Arnaldo Otegi sancionó la muerte del Estatuto tras la aprobación en comisión del plan Ibarretxe el lunes. Su gesto sacerdotal respondió a una estrategia bien calculada y de redoblada eficacia al confundir todas las previsiones. No se esperaba su abstención y la novedad añade cierto suspense a lo que pueda ocurrir en el pleno del día 30, en el que se votará el plan. Como es sabido, su aprobación precisará de algo más que la abstención de Batasuna y parece improbable que ésta vaya a decidirse por el sí. Eso supondría aceptar un proyecto de largo alcance en cuya elaboración no han intervenido. Y ni ETA ni Batasuna están dispuestos, al menos todavía, a ser simples agentes pasivos. Pero carezco de dotes proféticas y admito la posibilidad de equivocarme. Si nos ceñimos a lo ocurrido el lunes, el gesto de Otegi era un gesto barato, en cuanto a sus consecuencias para la aprobación del plan, aunque de enorme efecto propagandístico. Preguntémonos también por las resonancias políticas del mismo.

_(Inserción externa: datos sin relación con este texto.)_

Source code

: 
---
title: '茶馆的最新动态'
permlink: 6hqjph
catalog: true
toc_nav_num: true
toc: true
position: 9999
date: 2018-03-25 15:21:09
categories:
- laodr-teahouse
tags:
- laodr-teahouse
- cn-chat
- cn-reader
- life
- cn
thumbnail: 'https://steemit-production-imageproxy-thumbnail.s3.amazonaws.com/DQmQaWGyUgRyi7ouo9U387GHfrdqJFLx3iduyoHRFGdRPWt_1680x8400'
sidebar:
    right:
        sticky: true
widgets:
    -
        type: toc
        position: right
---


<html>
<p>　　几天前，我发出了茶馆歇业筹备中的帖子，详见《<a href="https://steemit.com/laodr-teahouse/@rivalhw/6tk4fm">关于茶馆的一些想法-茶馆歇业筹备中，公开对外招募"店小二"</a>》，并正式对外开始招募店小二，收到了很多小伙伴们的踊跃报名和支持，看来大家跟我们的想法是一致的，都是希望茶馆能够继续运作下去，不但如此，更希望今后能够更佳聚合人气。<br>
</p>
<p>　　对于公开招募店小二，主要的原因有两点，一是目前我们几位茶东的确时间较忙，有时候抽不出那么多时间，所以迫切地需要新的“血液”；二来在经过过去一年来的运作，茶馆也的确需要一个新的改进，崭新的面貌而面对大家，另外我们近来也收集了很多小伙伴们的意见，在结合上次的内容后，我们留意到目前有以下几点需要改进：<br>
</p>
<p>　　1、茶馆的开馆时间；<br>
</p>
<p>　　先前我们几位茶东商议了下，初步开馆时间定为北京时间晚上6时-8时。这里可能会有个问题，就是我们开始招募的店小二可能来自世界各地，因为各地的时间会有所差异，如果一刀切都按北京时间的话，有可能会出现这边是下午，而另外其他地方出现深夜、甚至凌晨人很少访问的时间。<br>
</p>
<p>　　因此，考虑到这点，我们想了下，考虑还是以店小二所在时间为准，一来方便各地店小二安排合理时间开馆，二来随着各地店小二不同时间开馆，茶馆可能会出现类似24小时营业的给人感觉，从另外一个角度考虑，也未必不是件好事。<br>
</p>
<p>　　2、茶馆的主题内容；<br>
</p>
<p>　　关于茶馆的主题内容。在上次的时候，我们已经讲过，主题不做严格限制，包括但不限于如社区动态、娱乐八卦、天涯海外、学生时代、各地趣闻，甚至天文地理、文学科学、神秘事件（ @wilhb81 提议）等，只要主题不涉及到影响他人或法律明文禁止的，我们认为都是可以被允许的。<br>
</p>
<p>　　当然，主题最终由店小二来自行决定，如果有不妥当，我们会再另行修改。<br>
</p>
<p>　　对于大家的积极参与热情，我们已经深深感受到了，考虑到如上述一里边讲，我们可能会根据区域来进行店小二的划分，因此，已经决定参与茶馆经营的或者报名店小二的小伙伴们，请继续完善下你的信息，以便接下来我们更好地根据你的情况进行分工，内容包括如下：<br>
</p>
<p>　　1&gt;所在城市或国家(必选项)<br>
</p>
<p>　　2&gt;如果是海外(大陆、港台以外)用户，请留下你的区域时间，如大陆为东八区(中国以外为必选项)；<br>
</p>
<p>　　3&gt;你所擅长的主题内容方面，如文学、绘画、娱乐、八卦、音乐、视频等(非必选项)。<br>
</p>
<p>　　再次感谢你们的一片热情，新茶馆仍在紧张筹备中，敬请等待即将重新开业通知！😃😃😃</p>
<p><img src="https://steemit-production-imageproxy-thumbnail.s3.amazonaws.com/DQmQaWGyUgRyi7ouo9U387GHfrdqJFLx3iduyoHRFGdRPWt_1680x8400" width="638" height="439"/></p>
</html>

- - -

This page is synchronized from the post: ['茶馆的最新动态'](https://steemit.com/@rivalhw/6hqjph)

Otegi consiguió, en primer lugar, escenificar un papel de arbitraje que va más allá del que le podría corresponder en el juego de mayorías parlamentario. Se trató de un ejercicio de cinismo que le permitió presentar a Batasuna como árbitro de un conflicto que protagonizan otros: los españolistas y los autoctonistas equivocados. He ahí la raíz de un problema que explica lo ocurrido en los últimos años y que naturaliza la actuación de ETA y los batasunos, nacidos precisamente para resolver ese conflicto. ¡Y voto a Sabino que van por buen camino para lograrlo! Éste fue su segundo mensaje, al cantar victoria sobre uno de los objetivos necesarios (la muerte del Estatuto) para la solución del entuerto, victoria que atribuye a sus filas para así justificar 40 años de desastre. Con un solo gesto, Otegi hizo de la debilidad fortaleza y convirtió a todos sus oponentes en una pandilla de peleles. Un gesto sí valió esta vez más que mil palabras, nada extraño si partimos del nivel de las palabras que lo precedieron y que lo siguieron. ¡Menudo grillerío!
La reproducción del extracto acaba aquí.